Judith Seider, in der Porzellanmanufaktur Meissen ausgebildete Porzellanmalerin und Restauratorin für Wandmalerei, suchte dann das Geheimnis der damals verwendeten Farben zu ergründen. „Ich probierte vieles und entschied mich für Ei-Tempera, die einen wunderschönen Glanz auf der Unterlage aus aufgetragener Reisstärke gibt“, berichtet die 38-Jährige.
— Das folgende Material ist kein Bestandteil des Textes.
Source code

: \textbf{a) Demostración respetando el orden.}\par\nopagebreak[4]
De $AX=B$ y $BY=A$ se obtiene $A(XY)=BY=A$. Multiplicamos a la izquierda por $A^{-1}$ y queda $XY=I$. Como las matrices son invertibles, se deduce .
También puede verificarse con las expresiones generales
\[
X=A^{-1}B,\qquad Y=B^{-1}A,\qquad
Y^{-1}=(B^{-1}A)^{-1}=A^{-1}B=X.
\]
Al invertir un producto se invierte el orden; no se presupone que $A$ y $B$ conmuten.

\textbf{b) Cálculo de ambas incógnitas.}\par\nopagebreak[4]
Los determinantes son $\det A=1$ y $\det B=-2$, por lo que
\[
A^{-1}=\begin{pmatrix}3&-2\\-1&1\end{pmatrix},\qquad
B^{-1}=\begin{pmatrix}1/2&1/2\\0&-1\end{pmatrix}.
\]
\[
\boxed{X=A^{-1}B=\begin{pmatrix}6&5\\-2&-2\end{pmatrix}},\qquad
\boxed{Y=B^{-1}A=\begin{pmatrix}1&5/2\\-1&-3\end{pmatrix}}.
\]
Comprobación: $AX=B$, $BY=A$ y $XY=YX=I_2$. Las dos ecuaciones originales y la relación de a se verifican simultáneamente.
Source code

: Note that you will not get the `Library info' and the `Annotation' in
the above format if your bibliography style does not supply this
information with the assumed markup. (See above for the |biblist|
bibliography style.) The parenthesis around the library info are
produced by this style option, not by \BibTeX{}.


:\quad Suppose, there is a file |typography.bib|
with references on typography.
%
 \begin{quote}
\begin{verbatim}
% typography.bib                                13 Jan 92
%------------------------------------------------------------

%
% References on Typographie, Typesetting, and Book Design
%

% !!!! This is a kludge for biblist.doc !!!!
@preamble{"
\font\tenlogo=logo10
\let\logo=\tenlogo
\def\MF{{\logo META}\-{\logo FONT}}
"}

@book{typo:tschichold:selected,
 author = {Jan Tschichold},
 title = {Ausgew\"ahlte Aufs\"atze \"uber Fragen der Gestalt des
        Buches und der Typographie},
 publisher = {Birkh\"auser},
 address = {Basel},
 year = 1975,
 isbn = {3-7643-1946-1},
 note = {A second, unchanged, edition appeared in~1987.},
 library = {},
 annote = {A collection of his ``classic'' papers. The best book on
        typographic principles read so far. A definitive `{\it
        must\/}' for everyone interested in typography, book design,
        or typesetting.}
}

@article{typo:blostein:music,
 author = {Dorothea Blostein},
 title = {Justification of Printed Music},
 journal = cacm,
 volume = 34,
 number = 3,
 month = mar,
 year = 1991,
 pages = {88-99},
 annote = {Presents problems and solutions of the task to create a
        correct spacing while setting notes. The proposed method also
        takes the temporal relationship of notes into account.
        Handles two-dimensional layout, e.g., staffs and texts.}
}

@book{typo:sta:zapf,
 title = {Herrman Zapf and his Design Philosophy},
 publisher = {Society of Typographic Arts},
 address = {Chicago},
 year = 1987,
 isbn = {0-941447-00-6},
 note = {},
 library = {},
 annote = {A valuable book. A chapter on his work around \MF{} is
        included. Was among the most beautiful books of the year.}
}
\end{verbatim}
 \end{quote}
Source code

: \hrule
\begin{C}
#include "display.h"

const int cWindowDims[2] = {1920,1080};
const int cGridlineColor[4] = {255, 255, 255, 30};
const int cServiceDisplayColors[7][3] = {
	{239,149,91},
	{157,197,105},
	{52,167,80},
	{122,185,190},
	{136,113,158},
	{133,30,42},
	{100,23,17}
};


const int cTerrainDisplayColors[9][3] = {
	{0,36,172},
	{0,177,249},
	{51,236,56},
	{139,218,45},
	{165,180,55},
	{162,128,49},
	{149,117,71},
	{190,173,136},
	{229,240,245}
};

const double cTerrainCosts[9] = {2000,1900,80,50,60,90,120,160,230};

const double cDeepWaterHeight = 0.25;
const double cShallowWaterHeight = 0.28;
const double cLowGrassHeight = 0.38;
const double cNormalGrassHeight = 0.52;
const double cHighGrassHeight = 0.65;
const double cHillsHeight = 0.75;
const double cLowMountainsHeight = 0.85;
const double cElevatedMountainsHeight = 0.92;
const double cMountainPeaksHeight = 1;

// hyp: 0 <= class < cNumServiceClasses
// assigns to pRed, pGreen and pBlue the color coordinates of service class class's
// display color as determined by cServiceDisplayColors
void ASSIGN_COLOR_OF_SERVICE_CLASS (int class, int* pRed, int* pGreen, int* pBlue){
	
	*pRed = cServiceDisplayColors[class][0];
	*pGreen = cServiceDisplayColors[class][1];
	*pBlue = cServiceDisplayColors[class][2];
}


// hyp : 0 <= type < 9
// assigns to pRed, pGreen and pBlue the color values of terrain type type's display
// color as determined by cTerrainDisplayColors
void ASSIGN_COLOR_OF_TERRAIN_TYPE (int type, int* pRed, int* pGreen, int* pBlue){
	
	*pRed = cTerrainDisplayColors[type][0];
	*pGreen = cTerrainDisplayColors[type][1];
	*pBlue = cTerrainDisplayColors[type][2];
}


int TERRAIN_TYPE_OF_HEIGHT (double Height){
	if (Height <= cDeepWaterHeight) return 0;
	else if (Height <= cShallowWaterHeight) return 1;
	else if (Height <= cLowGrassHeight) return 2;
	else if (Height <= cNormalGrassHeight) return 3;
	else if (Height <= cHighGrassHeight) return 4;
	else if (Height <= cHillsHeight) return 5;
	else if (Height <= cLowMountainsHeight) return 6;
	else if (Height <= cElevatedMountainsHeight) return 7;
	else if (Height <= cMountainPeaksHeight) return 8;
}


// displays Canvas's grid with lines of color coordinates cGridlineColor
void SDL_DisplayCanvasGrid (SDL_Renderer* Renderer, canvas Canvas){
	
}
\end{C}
In den Räumen der Neuen Orangerie in Potsdam-Sanssouci war dann für viele Monate ihre Werkstatt. Auf einem speziell gebauten Tisch ist die Stoffbahn gespannt. Mit ruhiger Hand zeichnet Seider die schwarz durchgepausten Umrandungen der Motive aus. In winzigen Porzellanschälchen hat sie die Farben vorbereitet. Mit zarten Pinselstrichen entstehen mit dem Licht changierende Blütenblättchen oder das duftige Gefieder exotischer Vögel, die auf kleinen Zweigen Platz genommen haben. Pfingstrosen, Hibiskusblüten, Azaleen und Rosen „erblühen“ unter den Händen der Malerin. Mehr als 30 Vögel erweckt sie fast zum Leben. Gut 30 verschiedene Schmetterlinge schwirren durch die Landschaft – jeder Flügel filigran gemalt. Etwa 39 Stunden Arbeitszeit stecken in einem Meter Seidentapete, bei einer Breite von 72 Zentimetern. „Zur Ausstattung des Raumes sind etwa 95 laufende Meter notwendig“ berichtet Seider. Die Hälfte ist für die Vorhänge und Bespannung eines Stuhles und zweier Hocker erforderlich. Jetzt sind die Stoffe komplett, werden zusammengenäht und kommen dann an die Wände im Schloss Charlottenburg. Seider zeigt ein altes Foto. Auf dem kleinen Sofa, mit dem gleichen Stoff bespannt wie die Wand, wirkt einer der beiden Sitzplätze arg abgenutzt. „Wer, wenn nicht Luise, hat darauf gesessen“, meint sie.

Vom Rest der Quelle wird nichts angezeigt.